Dataset records ▸
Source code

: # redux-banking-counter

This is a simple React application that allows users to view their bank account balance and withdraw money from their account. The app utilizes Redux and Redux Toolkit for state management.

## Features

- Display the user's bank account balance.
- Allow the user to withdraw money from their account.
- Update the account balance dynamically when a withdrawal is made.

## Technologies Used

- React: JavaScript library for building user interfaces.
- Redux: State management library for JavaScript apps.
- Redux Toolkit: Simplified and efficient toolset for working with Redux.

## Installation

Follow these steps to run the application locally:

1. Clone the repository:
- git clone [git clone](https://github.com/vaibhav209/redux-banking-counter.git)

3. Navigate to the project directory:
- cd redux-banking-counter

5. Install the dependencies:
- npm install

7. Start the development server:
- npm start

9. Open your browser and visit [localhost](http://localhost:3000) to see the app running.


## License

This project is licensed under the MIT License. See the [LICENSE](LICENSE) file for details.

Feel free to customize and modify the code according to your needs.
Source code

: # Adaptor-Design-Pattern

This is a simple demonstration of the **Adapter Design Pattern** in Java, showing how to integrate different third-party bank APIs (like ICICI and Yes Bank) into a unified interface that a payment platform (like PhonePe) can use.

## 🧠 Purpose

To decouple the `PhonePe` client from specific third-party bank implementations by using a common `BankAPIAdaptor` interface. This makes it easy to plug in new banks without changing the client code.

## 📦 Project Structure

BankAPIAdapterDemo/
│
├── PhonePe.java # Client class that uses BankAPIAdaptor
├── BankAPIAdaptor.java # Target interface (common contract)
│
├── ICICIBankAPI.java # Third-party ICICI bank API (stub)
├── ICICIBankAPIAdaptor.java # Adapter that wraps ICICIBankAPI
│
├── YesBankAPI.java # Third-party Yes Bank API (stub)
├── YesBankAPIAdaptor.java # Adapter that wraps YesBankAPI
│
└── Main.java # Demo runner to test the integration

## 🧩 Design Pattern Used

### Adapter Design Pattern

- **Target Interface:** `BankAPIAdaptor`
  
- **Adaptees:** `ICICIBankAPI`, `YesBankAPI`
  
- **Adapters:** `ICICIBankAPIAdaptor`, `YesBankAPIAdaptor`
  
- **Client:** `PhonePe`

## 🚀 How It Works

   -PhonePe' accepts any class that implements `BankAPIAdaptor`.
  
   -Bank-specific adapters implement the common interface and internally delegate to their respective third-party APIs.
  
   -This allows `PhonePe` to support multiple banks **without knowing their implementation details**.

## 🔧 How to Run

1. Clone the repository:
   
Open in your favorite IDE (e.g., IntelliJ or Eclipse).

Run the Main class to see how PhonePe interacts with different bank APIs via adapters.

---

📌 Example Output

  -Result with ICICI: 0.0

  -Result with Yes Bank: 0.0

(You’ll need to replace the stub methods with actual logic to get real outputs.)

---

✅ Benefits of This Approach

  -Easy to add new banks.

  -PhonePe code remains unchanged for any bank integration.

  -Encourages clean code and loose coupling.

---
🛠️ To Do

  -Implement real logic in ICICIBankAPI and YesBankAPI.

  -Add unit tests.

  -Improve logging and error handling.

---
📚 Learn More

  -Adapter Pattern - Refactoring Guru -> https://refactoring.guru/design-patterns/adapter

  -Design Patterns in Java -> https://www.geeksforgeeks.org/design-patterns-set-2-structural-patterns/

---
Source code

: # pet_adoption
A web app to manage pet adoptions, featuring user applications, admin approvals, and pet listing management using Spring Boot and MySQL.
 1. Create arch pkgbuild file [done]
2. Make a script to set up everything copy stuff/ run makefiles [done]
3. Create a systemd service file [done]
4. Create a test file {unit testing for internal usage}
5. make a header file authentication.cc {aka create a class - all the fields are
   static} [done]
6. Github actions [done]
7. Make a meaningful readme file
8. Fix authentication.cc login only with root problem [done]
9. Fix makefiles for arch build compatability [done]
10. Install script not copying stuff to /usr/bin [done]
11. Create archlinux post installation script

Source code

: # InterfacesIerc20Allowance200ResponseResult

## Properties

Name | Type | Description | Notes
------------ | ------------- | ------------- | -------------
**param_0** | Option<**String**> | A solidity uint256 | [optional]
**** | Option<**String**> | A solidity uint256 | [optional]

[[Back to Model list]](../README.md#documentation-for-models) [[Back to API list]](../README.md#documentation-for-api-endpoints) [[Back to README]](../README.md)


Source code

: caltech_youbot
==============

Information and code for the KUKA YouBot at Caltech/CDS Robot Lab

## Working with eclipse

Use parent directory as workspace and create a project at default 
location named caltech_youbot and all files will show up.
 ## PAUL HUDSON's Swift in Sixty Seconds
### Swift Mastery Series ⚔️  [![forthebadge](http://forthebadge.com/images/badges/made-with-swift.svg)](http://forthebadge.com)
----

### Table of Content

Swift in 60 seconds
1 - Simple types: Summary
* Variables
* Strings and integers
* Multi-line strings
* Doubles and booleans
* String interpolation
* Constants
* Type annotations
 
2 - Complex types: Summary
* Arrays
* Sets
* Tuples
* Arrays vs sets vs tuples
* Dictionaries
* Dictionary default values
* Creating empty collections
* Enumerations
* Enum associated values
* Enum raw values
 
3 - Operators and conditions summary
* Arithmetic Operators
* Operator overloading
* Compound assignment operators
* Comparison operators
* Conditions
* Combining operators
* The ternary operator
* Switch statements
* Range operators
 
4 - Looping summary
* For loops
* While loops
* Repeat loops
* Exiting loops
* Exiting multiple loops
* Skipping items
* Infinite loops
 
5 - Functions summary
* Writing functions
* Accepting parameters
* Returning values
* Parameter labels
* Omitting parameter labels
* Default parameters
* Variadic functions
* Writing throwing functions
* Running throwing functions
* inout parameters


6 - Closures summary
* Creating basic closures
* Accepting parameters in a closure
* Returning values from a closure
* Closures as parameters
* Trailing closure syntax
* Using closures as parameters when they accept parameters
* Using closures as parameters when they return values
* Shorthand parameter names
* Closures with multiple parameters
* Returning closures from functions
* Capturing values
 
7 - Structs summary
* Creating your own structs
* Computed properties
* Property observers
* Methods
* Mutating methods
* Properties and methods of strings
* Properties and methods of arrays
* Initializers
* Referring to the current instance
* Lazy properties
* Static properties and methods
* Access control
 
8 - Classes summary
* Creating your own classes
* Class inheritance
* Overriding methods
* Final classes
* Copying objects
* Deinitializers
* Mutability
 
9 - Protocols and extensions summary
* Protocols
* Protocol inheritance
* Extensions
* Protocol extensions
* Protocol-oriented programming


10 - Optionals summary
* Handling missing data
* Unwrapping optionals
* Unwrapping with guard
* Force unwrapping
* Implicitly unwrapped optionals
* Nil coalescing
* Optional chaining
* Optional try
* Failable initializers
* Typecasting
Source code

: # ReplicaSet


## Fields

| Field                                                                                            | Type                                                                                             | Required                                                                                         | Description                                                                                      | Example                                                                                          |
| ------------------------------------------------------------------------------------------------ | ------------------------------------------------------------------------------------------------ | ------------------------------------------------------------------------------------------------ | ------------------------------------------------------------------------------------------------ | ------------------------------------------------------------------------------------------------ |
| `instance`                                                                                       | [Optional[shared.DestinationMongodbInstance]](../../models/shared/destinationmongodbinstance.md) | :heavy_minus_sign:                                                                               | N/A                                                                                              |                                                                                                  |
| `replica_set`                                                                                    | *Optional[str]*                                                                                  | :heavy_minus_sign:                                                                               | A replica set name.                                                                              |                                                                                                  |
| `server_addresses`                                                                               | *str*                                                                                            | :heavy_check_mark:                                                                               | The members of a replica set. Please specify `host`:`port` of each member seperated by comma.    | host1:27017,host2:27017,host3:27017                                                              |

The problem ▸
The lines holding the string "Open" are what is needed from the material above.

Result ▸
9. Open your browser and visit [localhost](http://localhost:3000) to see the app running.
Open in your favorite IDE (e.g., IntelliJ or Eclipse).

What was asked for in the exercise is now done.